### EXERCISE GOAL
Scan the records for "board". Show the matching lines.

### STORED DATA
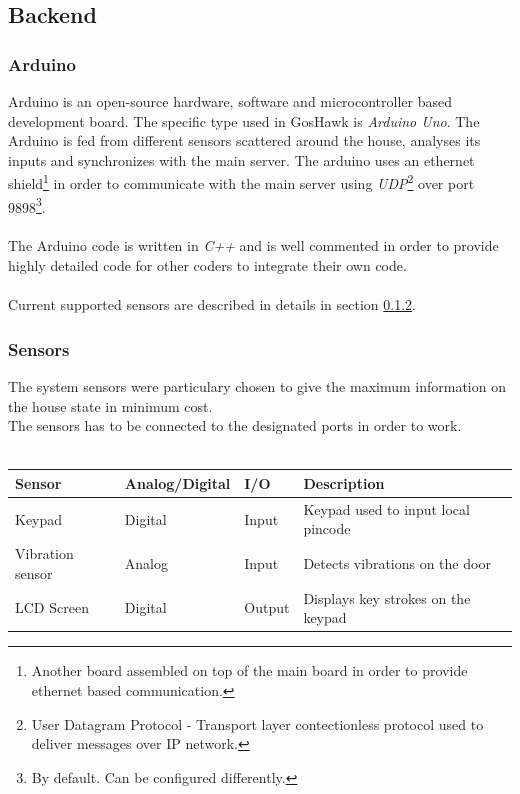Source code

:\documentclass[10pt]{article}
\begin{document}
\subsection{Backend}
\subsubsection{Arduino}
Arduino is an open-source hardware, software and microcontroller based development board.
The specific type used in GosHawk is \emph{Arduino Uno}.
The Arduino is fed from different sensors scattered around the house, analyses its inputs and synchronizes with the main server.
The arduino uses an ethernet shield\footnote{Another board assembled on top of the main board in order to provide ethernet based communication.} in order to communicate with the main server using \emph{UDP}\footnote{User Datagram Protocol - Transport layer contectionless protocol used to deliver messages over IP network.} over port 9898\footnote{By default. Can be configured differently.}.
\\ \\
\quad The Arduino code is written in \emph{C++} and is well commented in order to provide highly detailed code for other coders to integrate their own code.
\\ \\Current supported sensors are described in details in section \ref{ss_sensors}.

\subsubsection{Sensors} \label{ss_sensors}
The system sensors were particulary chosen to give the maximum information on the house state in minimum cost. \\
The sensors has to be connected to the designated ports in order to work. \\ \\
\begin{tabular}{| l | l | l | l |}
	\hline
	\textbf{Sensor} & \textbf{Analog/Digital} & \textbf{I/O} & \textbf{Description} \\ \hline
	Keypad & Digital & Input & Keypad used to input local pincode \\ \hline
	Vibration sensor & Analog & Input & Detects vibrations on the door \\ \hline
	LCD Screen & Digital & Output & Displays key strokes on the keypad \\ \hline

\end{tabular}
\end{document}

### RESPONSE BELOW
Arduino is an open-source hardware, software and microcontroller based development board.
The arduino uses an ethernet shield\footnote{Another board assembled on top of the main board in order to provide ethernet based communication.} in order to communicate with the main server using \emph{UDP}\footnote{User Datagram Protocol - Transport layer contectionless protocol used to deliver messages over IP network.} over port 9898\footnote{By default. Can be configured differently.}.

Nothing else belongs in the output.